Nature to launch new ecology and evolution journal

November 16, 2015 • 8:30 am

This hasn’t been officially announced yet, but I learned about it last week and it’s not really a secret given that Nature is already advertising for editors (here and here) for a new journal whose description is in the second ad:

Nature Ecology and Evolution — the latest member of the Nature family — will be published from January 2017, and we are now looking for editors to complete its launch team. The journal will publish the most significant research across the breadth of whole-organism and environmental biology, and will bring together all of the sub-disciplines of ecology and evolution, including palaeontology, molecular evolution and conservation biology.

We are now recruiting scientists from ecology- and evolution-related disciplines to become Associate or Senior Editors. This is a rare and exciting opportunity to help shape and launch a new academic journal. Candidates must have a PhD in a relevant discipline, and preferably postdoctoral experience, with a strong research record.

This will be a must-read journal for those of us in the field, and it’s also an opportunity for those interested in editing a good journal to apply for jobs now.

16 thoughts on “Nature to launch new ecology and evolution journal

    1. I’m sure we have to pay for the sub though. :-/

      [But I haz a university library en route to home! :-)]

    1. One wonders what their charges for publishing an article for “Open Access” will be. Probably, as you say, high.

  1. Great news, but I never really understood why universities and publishers insist on putting ecology and evolution under one roof?
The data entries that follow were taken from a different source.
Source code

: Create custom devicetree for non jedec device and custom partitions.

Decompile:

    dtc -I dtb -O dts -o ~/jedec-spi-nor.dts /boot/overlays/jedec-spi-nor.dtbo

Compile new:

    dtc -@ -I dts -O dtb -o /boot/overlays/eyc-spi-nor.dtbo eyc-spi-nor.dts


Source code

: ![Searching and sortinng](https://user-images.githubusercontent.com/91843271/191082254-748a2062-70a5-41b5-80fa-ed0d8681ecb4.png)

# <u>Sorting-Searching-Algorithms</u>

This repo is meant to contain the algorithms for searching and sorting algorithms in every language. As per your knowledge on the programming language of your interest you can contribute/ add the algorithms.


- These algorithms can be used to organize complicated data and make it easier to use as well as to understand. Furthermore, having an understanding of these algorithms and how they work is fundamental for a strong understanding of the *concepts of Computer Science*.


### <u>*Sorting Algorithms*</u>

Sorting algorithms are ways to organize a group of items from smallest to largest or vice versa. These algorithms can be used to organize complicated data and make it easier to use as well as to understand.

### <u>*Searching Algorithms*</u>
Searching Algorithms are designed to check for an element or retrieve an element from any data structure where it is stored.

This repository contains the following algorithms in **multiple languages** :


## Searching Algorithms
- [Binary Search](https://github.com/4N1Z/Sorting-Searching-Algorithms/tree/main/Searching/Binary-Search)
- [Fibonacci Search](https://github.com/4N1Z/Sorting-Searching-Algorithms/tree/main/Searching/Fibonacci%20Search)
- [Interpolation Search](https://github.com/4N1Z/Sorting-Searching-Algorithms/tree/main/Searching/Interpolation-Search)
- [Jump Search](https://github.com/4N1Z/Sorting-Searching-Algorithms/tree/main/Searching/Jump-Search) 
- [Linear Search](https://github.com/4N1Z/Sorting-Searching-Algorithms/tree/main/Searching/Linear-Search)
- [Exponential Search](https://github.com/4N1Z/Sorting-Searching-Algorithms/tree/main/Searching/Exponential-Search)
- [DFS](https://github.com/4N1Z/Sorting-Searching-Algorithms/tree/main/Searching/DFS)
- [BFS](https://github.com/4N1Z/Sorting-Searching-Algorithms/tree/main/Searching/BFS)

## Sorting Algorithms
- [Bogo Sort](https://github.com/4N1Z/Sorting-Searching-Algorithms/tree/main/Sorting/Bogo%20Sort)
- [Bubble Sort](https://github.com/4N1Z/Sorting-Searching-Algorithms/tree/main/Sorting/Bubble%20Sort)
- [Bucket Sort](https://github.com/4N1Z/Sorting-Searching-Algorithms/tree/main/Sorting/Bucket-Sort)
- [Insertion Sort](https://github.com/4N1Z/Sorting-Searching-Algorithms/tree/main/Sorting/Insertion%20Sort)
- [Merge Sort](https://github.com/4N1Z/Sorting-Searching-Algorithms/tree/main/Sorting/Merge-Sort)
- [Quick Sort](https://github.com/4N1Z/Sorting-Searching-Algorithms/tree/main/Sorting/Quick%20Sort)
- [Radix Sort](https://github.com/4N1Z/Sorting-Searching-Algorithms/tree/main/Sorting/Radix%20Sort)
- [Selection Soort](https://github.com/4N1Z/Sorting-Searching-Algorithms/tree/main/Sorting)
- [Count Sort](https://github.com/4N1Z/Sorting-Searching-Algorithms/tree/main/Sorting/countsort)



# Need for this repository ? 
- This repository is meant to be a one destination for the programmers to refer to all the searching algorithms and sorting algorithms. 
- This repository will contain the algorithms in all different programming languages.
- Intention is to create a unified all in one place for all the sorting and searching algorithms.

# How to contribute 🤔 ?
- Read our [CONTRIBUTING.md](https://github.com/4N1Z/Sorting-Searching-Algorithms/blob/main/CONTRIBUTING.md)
Why not evolution and genetics? For instance, you are a professor in the Department of Ecology and Evolution, yet your research has much more in common with genetics than with ecology. I just find it interesting that there are very few Departments in Evolution and Genetics out there. After all, genetics played much bigger role in development of modern evolutionary theory.

    1. There are journals that have ‘evolution and genetics’ bent as well.
      At times I find it amusing to see how some departments would get a little convoluted about their names. Like ‘Department of Ecology, Ethology, and Evolution’. Or ‘Department of Organismal Biology and Anatomy’.

    2. Ecology and evolution are put under one roof because ecology is the source of the natural selection that gives rise to adaptations in all their splendor. As it turns out, we have IMHO a much deeper understanding of genetics (and many journals that treat it) than how ecology acts (or doesn’t) to modify genotypes and phenotypes to produce and ‘perfect’ concrete adaptations.

      German evolutionist Ernst Haeckel, a firm believer in natural selection, coined the term “ecology” in 1866. This is how Haeckel contextualized it in a talk given 1869:

      “As concerns ‘Relations Physiology’, i.e., the study of the relations of the animal organism to the external world, this in turn falls into two segments, ecology and chorology [biogeography]. By ecology we mean the body of knowledge concerning the economy of nature—the investigation of the total relations of the animal both to its inorganic and to its organic environment; including, above all, its friendly and inimical relations with those animals and plants with which it comes directly or indirectly into contact—in a word, ecology is the study of all those complex interrelations referred to by Darwin as the conditions of the struggle for existence.”

      The above quote was taken from an introductory epigraph of “Introduction to Animal Ecology”, a 1949 ecology text coauthored by five eminent ecologists of the “University of Chicago school.”

  2. Love the idea. No more seeking out a journal for just one article. More importantly, it would seem to allow for several more Nature articles on E & E published per year.